SACRAMENTO – (Tuesday, April 24, 2018) – California State Assemblywoman Lorena Gonzalez Fletcher (D-San Diego) today won approval from a key Assembly committee for her bill eliminating the civil statute of limitations for victims of childhood sexual assault.
The Assembly Judiciary Committee approved Assembly Bill 3120 on a vote of 7-0. The bill now heads Assembly’s Appropriations Committee.
“We’ve seen far too many examples of women who took literally decades before they felt comfortable coming forward and telling their stories,” Asm. Gonzalez Fletcher said. “No woman should have to battle a ticking clock when making the agonizing decision about whether to confront her abuser in public. If we’re serious about protecting our children, we can’t allow their abusers – and the institutions that enable these abusers -- to avoid justice by running out the clock.”
AB 3120 will, among other things, eliminate the time limit for survivors of childhood sexual abuse to file lawsuits and allow for a judge or jury to triple the amount of damages awarded in cases where the defendants engaged in a cover-up.
Under existing law, a survivor must file a lawsuit within eight years of reaching adulthood or within three years of the date that a survivor who reaches adulthood “discovers or reasonably should have discovered” that she or he suffered damages as a result of the assault, whichever comes later.
In 2007, the legislature in Delaware completely removed the civil statute of limitations for claims of childhood sexual abuse. Maine, Utah and Guam have also completely abolished a statute of limitations for claims of childhood sexual abuse.
Recent examples of survivors coming forward decades after the abuse extend far beyond the case of Larry Nassar, the former USA Gymnastics team doctors who pleaded guilty to being a serial child molester. These survivors must overcome a host of obstacles – psychological trauma, shame, fear -- when making this deeply personal decision.
Sometimes it takes these survivors decades just to confide in their own spouses about the traumas they’ve suffered. Because they were preyed upon as children, when they were most vulnerable, it should come as no surprise that these survivors might take decades to heal to the point of being able to share their agonizing stories. Sometimes it takes them many years just to recall all the horrific details of what happened.

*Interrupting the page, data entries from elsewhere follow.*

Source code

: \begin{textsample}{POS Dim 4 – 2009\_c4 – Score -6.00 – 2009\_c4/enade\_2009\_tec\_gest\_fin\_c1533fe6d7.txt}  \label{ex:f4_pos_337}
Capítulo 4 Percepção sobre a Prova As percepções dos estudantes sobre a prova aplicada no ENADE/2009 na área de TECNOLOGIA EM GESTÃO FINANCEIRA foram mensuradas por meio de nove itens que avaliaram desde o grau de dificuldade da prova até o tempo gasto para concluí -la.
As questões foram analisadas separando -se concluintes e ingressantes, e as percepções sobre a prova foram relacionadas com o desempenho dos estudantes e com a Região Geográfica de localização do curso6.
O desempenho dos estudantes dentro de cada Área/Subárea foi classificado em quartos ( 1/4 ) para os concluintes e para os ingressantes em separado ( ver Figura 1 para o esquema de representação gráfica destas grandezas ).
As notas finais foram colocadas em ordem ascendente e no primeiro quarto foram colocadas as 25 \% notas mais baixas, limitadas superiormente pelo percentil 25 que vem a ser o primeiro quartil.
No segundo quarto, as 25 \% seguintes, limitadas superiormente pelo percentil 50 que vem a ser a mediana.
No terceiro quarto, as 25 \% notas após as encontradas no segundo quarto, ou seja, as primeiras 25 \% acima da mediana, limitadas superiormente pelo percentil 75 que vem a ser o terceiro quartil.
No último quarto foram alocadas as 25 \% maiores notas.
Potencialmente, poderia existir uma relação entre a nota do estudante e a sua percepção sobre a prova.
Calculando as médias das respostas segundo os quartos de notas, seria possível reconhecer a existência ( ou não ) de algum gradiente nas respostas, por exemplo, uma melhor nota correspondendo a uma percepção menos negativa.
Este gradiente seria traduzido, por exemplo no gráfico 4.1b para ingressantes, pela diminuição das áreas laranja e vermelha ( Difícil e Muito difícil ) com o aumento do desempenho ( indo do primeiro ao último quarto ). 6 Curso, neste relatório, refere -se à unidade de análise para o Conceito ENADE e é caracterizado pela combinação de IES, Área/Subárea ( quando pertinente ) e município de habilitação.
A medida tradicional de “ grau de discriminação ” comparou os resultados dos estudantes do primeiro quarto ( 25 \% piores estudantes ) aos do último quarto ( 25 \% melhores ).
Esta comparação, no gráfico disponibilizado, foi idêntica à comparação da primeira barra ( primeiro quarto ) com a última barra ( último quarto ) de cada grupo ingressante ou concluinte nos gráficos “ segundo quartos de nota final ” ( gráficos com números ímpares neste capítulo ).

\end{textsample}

Stories abound of public and private institutions that turned a blind eye to rampant abuses and need to be held accountable, even if it takes decades to do so.
A Southern California News Group investigation found that hundreds of underage USA swimmers have been subject to sexual abuse at the hands of their coaches and others in positions of power. “Top USA Swimming executives, board members, top officials and coaches acknowledge […] that they were aware of sexually predatory coaches for years, in some cases even decades, but did not take action against them.”
At a high school in the San Diego area, a teacher was investigated for improper behavior towards students multiple times and even removed from the classroom once by the district. However, an investigation by Voice of San Diego found a lack of records for additional complaints that were made to the administration over a 10-year period, stating “some student complaints may have never left the principal’s office”2. The former students coming forward are now are in their 20s and 30s.
For more information on this issue or to schedule an interview with Assemblywoman Gonzalez Fletcher, contact Alex Roth at 619-228-3253.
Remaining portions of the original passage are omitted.